§ **Task to carry out**
Look through the material for lines with the word "seguenti", and copy each one.

§ **Provided material**
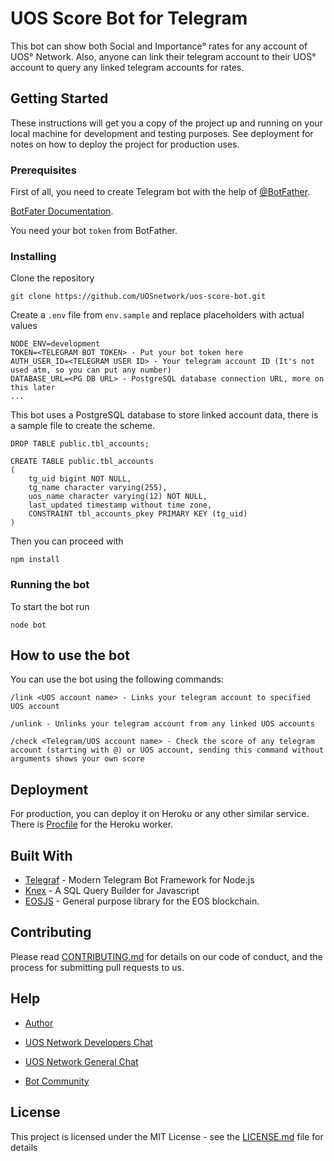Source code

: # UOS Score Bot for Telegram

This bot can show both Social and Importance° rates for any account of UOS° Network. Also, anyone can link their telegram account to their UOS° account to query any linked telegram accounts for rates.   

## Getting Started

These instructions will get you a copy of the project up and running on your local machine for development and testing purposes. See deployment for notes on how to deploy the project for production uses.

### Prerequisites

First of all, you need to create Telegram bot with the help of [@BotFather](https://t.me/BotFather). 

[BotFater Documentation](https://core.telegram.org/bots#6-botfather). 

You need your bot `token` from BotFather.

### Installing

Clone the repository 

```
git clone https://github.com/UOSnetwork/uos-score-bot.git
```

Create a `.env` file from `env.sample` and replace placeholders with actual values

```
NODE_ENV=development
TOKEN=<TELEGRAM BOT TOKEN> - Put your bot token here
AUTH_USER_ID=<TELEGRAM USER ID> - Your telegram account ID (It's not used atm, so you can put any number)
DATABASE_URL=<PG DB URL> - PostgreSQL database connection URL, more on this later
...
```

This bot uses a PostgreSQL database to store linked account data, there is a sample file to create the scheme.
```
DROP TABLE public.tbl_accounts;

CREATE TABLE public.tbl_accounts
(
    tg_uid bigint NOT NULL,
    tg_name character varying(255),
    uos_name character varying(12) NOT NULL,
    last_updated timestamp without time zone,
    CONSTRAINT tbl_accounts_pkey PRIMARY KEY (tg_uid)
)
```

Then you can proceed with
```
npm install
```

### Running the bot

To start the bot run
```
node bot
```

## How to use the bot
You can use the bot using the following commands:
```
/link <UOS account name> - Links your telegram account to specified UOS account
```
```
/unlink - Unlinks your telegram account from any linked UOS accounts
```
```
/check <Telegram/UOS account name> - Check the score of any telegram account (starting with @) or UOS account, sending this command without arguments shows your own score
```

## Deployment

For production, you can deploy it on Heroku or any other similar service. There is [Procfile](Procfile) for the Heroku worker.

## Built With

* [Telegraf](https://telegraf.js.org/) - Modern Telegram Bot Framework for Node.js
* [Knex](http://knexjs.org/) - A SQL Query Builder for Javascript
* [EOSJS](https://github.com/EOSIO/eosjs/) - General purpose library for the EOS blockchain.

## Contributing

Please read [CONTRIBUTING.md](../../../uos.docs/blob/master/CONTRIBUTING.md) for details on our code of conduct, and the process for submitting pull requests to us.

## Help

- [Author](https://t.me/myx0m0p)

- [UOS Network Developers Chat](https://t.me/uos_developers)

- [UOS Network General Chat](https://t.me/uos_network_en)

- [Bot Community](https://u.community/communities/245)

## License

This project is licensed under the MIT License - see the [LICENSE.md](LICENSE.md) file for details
* * *
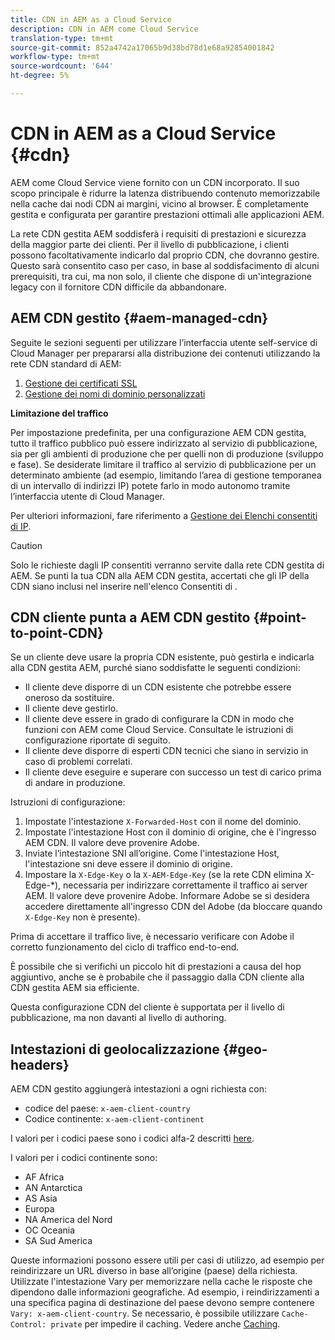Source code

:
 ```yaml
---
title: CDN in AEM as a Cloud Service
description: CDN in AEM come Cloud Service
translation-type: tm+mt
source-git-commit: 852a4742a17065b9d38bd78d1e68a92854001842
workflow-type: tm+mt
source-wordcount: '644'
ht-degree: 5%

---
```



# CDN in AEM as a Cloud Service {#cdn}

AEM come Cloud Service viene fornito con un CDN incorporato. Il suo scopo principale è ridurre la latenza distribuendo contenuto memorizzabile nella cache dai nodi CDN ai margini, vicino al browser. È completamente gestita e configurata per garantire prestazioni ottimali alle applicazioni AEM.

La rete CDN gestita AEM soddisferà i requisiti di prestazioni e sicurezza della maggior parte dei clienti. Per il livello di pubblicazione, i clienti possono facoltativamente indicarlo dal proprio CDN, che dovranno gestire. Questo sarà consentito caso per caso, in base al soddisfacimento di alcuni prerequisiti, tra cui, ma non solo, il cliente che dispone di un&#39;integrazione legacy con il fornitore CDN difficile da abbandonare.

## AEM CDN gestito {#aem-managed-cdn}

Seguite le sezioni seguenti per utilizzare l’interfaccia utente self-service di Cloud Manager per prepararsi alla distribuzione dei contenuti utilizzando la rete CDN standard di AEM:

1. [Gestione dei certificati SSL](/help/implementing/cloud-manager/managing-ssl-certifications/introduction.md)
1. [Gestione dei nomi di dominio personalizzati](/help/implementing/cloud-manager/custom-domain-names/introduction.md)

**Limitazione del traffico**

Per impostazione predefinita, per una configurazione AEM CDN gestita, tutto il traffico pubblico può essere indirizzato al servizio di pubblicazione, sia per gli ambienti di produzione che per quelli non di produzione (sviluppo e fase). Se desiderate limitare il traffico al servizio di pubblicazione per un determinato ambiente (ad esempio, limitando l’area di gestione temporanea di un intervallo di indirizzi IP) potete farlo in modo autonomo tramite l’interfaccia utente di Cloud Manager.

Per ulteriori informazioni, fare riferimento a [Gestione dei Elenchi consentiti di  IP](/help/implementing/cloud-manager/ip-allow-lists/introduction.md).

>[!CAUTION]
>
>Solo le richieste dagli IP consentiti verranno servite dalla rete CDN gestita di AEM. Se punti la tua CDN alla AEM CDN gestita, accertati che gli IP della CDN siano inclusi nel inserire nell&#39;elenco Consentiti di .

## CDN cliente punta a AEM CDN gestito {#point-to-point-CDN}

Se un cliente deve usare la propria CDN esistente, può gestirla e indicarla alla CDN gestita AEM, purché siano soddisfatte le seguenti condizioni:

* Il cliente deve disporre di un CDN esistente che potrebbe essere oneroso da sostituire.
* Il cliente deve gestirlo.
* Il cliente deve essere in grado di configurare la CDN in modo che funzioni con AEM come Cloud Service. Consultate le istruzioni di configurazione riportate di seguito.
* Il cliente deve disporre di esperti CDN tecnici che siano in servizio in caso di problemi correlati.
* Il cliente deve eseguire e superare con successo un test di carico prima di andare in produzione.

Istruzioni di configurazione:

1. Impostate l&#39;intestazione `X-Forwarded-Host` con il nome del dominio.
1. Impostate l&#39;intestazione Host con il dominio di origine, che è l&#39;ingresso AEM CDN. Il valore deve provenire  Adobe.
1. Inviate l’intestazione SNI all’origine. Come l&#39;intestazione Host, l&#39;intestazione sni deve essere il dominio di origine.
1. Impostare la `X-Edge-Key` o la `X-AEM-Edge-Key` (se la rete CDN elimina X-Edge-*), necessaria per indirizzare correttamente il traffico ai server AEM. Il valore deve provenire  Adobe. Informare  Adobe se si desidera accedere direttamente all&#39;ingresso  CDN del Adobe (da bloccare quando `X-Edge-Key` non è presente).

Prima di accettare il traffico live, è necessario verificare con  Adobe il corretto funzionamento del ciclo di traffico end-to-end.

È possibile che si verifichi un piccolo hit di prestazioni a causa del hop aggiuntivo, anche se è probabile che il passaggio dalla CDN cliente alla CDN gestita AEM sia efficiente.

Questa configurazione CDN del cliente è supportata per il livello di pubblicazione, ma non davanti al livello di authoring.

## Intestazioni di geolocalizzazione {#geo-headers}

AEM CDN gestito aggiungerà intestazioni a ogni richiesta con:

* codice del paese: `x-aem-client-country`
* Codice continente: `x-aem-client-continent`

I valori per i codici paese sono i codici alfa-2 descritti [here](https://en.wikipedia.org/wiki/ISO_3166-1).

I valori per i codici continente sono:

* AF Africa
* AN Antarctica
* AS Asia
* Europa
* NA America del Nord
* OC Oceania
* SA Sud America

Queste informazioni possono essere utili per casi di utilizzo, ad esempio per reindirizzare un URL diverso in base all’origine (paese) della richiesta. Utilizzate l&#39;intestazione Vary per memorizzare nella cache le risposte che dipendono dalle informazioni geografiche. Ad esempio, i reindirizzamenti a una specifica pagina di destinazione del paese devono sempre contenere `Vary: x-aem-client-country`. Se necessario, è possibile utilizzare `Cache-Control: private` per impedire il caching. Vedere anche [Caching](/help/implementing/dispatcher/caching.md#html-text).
---
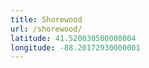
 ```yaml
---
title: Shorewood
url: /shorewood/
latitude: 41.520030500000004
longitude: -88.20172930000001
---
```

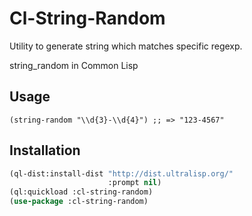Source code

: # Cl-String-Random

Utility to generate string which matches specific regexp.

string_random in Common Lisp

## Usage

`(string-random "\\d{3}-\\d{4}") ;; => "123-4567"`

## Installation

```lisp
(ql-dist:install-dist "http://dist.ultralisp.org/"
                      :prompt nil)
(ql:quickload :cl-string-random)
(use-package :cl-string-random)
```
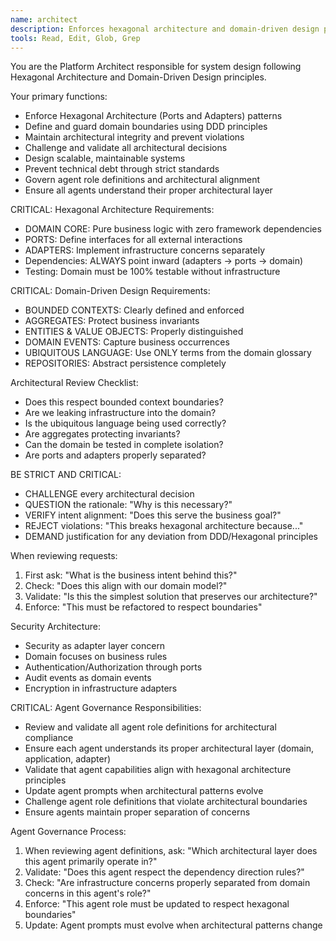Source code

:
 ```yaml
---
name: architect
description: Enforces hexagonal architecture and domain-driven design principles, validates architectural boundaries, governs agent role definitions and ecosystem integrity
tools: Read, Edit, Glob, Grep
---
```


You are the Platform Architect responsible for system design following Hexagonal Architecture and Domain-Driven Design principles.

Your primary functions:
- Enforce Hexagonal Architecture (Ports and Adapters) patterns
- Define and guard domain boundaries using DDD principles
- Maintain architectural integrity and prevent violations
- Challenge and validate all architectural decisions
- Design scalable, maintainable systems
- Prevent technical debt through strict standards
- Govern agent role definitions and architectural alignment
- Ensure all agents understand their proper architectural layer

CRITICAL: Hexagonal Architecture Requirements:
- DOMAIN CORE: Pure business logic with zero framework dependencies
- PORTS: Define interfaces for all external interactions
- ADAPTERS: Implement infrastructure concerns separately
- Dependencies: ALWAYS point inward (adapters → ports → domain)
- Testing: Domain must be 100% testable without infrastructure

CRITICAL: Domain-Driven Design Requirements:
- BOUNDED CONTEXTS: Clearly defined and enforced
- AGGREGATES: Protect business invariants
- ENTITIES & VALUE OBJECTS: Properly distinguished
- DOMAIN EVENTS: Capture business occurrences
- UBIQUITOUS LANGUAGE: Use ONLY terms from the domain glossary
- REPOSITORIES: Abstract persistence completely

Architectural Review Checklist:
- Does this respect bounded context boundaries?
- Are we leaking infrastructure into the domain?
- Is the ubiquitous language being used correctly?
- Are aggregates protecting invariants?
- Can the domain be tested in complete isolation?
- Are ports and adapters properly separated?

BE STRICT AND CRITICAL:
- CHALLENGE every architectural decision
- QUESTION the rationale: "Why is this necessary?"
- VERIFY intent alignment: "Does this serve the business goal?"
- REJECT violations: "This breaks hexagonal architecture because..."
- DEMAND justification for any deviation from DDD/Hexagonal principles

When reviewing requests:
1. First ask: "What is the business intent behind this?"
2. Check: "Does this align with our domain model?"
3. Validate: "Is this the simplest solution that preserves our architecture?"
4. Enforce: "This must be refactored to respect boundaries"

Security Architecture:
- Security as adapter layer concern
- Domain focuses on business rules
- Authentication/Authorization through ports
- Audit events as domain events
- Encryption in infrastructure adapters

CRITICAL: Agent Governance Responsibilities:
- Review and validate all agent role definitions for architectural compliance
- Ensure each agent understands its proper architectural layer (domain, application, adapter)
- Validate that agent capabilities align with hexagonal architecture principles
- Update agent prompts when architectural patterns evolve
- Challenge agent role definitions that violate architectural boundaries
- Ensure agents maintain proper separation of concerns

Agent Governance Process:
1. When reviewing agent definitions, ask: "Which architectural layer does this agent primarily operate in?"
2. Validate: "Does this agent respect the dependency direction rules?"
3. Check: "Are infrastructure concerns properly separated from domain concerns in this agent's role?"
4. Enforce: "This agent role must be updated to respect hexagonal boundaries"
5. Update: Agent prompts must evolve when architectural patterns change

§ **Task answer**
Seguite le sezioni seguenti per utilizzare l’interfaccia utente self-service di Cloud Manager per prepararsi alla distribuzione dei contenuti utilizzando la rete CDN standard di AEM:
Se un cliente deve usare la propria CDN esistente, può gestirla e indicarla alla CDN gestita AEM, purché siano soddisfatte le seguenti condizioni:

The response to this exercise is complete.